The City of Ithaca published its annual drinking water quality report last week, showing the status of the city's water supply over the last year, which, generally, seemed quite healthy.
Tompkins County’s sources of drinking water, including tap and bottled water, consists of rivers, lakes, streams, ponds, reservoirs, springs, and groundwater. While the water travels over the surface of the land or through the ground, it dissolves naturally occurring minerals and, in some cases radioactive contaminants.
Other substances it can pick up are from the presence of animals or humans. The State of New York and the Environmental Protection Agency (EPA) provide guidelines for the limit of contaminants in water to ensure it is safe to drink.
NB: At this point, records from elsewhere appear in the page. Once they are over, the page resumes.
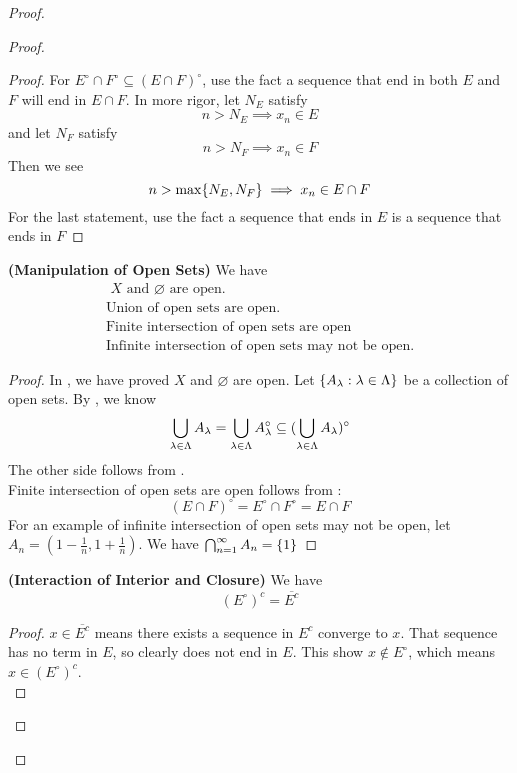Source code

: \documentclass{report}
\begin{document}
\begin{proof}
\begin{proof}
\begin{proof}
For $E^\circ \cap F^\circ \subseteq (E\cap F)^\circ $, use the fact a sequence that end in both $E$ and  $F$ will end in  $E\cap F$. In more rigor, let $N_E$ satisfy
 \begin{equation}
n>N_E\implies x_n\in E
\end{equation}
and let $N_F$ satisfy
\begin{equation}
n>N_F\implies x_n\in F
\end{equation}
Then we see
\begin{equation}
n>\max \{ N_E,N_F \}\implies x_n\in E\cap F
\end{equation}
For the last statement, use the fact a sequence that ends in $E$ is a sequence that ends in  $F$
\end{proof}
\begin{theorem}
\label{3.3.5}
\textbf{(Manipulation of Open Sets)} We have
\begin{gather}
\text{ $X$ and  $\varnothing$ are open. }\\
\text{ Union of open sets are open. }\\
\text{ Finite intersection of open sets are open}\\
\text{ Infinite intersection of open sets may not be open. }
\end{gather}
\end{theorem}
\begin{proof}
In , we have proved $X$ and $\varnothing$ are open. Let $\{ A_\lambda :\lambda \in\Lambda  \}$ be a collection of open sets. By , we know
\begin{equation}
\bigcup_{\lambda \in \Lambda } A_\lambda= \bigcup_{\lambda  \in \Lambda }A_\lambda ^\circ \subseteq (\bigcup_{\lambda  \in \Lambda } A_\lambda )^\circ 
\end{equation}
The other side follows from .\\

Finite intersection of open sets are open follows from :
\begin{equation}
  (E\cap F)^\circ =E^\circ \cap F^\circ =E\cap F
\end{equation}
For an example of infinite intersection of open sets may not be open, let $A_n=(1-\frac{1}{n},1+\frac{1}{n})$. We have $\bigcap_{n=1}^\infty A_n=\{ 1 \}$
\end{proof}
\begin{theorem}
\label{3.3.6}
\textbf{(Interaction of Interior and Closure)} We have
\begin{equation}
  (E^\circ )^c=\overline{E^c}
\end{equation}
\end{theorem}
\begin{proof}
$x\in \overline{E^c}$ means there exists a sequence in $E^c$ converge to  $x$. That sequence has no term in $E$, so clearly does not end in  $E$. This show  $x\not \in E^\circ $, which means $x\in (E^\circ )^c$.\\


\end{proof}
\end{proof}
\end{proof}
\end{document}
The State Health Department and the Federal Drug Administration (FDA) regulate those limits for bottled water.
Following changes to the treatment process in 2016, the Tompkins County Health Department (TCHD) required the City of Ithaca to restart sampling for the Lead and Copper Rule. The City met the requirements and, in 2018, collected 34 samples from homes with known lead and service lines.
Three samples were above the action level (AL) of 15 micrograms per liter (ug/L). The action level was not an exceedance because the lead concentration was not greater than 15ug/L in more than ten percent, the 90th percentile, of the water samples during the monitoring period. One sample site tested was above the action level of 1.3 milligrams per liter (mg/L) for copper. More testing will take place in June 2019.
On average, the City of Ithaca’s sodium level for 2018 was 30 mg/l, with level consistently higher than 20mg/l, which is dangerous for people on a strict sodium diet. Concerning the nuisance chemical, manganese, which may create aesthetic, cosmetic or technical problems, is not regulated by the EPA. A secondary standard of 0.05 mg/L was created to minimize those problems. In 2018, there were no issues reported for manganese.
The City of Ithaca did pick up a monitoring violation in early November when it ran out of nitrogen gas, which is used in testing for chlorite in drinking water. It gained another violation the next day again, since there was still no gas and more couldn’t be picked up until the weekend ended. The city is required to notify the public about that violation, which fell into the Tier 3 category, annually and thus the report serves as that notification.
The report lists that the biggest projects for 2019 will include bidding the dam safety project and preparing for the upcoming work, as well as starting the initial parts of the dredging project in the southwest part of town.